━━ DATASET ENTRIES ━━

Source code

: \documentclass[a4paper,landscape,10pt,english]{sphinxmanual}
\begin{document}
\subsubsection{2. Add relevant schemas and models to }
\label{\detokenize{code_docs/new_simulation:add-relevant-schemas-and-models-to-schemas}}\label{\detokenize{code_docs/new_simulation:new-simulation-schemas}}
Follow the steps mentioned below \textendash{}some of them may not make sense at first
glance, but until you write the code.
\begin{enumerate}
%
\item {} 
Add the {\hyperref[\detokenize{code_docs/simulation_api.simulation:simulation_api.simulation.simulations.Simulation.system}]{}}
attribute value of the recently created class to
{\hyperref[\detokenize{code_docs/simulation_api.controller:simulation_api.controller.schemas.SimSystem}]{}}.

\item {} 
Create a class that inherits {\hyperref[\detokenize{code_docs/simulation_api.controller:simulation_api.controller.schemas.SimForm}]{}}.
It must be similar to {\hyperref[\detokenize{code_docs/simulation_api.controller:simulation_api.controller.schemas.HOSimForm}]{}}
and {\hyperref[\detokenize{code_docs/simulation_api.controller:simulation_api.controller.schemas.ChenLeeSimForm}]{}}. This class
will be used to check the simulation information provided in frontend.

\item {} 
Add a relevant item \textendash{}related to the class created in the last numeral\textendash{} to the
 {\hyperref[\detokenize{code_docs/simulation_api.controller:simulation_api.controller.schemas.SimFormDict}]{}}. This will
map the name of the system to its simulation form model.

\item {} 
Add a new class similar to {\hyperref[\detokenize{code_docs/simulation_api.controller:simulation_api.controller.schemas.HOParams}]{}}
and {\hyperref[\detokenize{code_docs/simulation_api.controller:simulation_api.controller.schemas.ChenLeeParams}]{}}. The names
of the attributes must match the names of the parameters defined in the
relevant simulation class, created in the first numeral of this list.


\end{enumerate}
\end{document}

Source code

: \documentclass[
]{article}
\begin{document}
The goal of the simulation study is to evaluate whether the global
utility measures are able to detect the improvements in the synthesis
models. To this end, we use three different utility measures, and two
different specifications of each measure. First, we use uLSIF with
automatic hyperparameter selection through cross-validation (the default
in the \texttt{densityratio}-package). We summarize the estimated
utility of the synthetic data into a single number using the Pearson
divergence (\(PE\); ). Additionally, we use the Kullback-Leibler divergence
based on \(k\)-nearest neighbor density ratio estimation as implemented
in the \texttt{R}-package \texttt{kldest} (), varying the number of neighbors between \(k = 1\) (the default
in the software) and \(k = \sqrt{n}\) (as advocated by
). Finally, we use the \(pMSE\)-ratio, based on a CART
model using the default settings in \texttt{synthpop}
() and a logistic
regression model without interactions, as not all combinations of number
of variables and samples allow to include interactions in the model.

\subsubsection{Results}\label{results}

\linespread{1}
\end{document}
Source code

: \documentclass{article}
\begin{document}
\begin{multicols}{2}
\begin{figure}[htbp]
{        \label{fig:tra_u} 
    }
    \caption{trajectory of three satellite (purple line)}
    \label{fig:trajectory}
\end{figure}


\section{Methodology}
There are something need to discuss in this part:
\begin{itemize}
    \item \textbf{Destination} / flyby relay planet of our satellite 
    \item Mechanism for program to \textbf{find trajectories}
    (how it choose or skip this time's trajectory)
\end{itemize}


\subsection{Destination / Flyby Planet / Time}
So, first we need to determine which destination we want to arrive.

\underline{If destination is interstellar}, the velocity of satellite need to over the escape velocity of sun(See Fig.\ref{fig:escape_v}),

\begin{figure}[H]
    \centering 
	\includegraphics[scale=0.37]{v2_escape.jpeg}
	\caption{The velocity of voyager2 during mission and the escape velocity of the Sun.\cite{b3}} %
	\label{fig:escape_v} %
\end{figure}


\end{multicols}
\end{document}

━━━

#### THE PROBLEM
Your task is to give the records above again, exactly.

#### REPLY TO THE TASK
Source code

: \documentclass[a4paper,landscape,10pt,english]{sphinxmanual}
\begin{document}
\subsubsection{2. Add relevant schemas and models to }
\label{\detokenize{code_docs/new_simulation:add-relevant-schemas-and-models-to-schemas}}\label{\detokenize{code_docs/new_simulation:new-simulation-schemas}}
Follow the steps mentioned below \textendash{}some of them may not make sense at first
glance, but until you write the code.
\begin{enumerate}
%
\item {} 
Add the {\hyperref[\detokenize{code_docs/simulation_api.simulation:simulation_api.simulation.simulations.Simulation.system}]{}}
attribute value of the recently created class to
{\hyperref[\detokenize{code_docs/simulation_api.controller:simulation_api.controller.schemas.SimSystem}]{}}.

\item {} 
Create a class that inherits {\hyperref[\detokenize{code_docs/simulation_api.controller:simulation_api.controller.schemas.SimForm}]{}}.
It must be similar to {\hyperref[\detokenize{code_docs/simulation_api.controller:simulation_api.controller.schemas.HOSimForm}]{}}
and {\hyperref[\detokenize{code_docs/simulation_api.controller:simulation_api.controller.schemas.ChenLeeSimForm}]{}}. This class
will be used to check the simulation information provided in frontend.

\item {} 
Add a relevant item \textendash{}related to the class created in the last numeral\textendash{} to the
 {\hyperref[\detokenize{code_docs/simulation_api.controller:simulation_api.controller.schemas.SimFormDict}]{}}. This will
map the name of the system to its simulation form model.

\item {} 
Add a new class similar to {\hyperref[\detokenize{code_docs/simulation_api.controller:simulation_api.controller.schemas.HOParams}]{}}
and {\hyperref[\detokenize{code_docs/simulation_api.controller:simulation_api.controller.schemas.ChenLeeParams}]{}}. The names
of the attributes must match the names of the parameters defined in the
relevant simulation class, created in the first numeral of this list.


\end{enumerate}
\end{document}

Source code

: \documentclass[
]{article}
\begin{document}
The goal of the simulation study is to evaluate whether the global
utility measures are able to detect the improvements in the synthesis
models. To this end, we use three different utility measures, and two
different specifications of each measure. First, we use uLSIF with
automatic hyperparameter selection through cross-validation (the default
in the \texttt{densityratio}-package). We summarize the estimated
utility of the synthetic data into a single number using the Pearson
divergence (\(PE\); ). Additionally, we use the Kullback-Leibler divergence
based on \(k\)-nearest neighbor density ratio estimation as implemented
in the \texttt{R}-package \texttt{kldest} (), varying the number of neighbors between \(k = 1\) (the default
in the software) and \(k = \sqrt{n}\) (as advocated by
). Finally, we use the \(pMSE\)-ratio, based on a CART
model using the default settings in \texttt{synthpop}
() and a logistic
regression model without interactions, as not all combinations of number
of variables and samples allow to include interactions in the model.

\subsubsection{Results}\label{results}

\linespread{1}
\end{document}
Source code

: \documentclass{article}
\begin{document}
\begin{multicols}{2}
\begin{figure}[htbp]
{        \label{fig:tra_u} 
    }
    \caption{trajectory of three satellite (purple line)}
    \label{fig:trajectory}
\end{figure}


\section{Methodology}
There are something need to discuss in this part:
\begin{itemize}
    \item \textbf{Destination} / flyby relay planet of our satellite 
    \item Mechanism for program to \textbf{find trajectories}
    (how it choose or skip this time's trajectory)
\end{itemize}


\subsection{Destination / Flyby Planet / Time}
So, first we need to determine which destination we want to arrive.

\underline{If destination is interstellar}, the velocity of satellite need to over the escape velocity of sun(See Fig.\ref{fig:escape_v}),

\begin{figure}[H]
    \centering 
	\includegraphics[scale=0.37]{v2_escape.jpeg}
	\caption{The velocity of voyager2 during mission and the escape velocity of the Sun.\cite{b3}} %
	\label{fig:escape_v} %
\end{figure}


\end{multicols}
\end{document}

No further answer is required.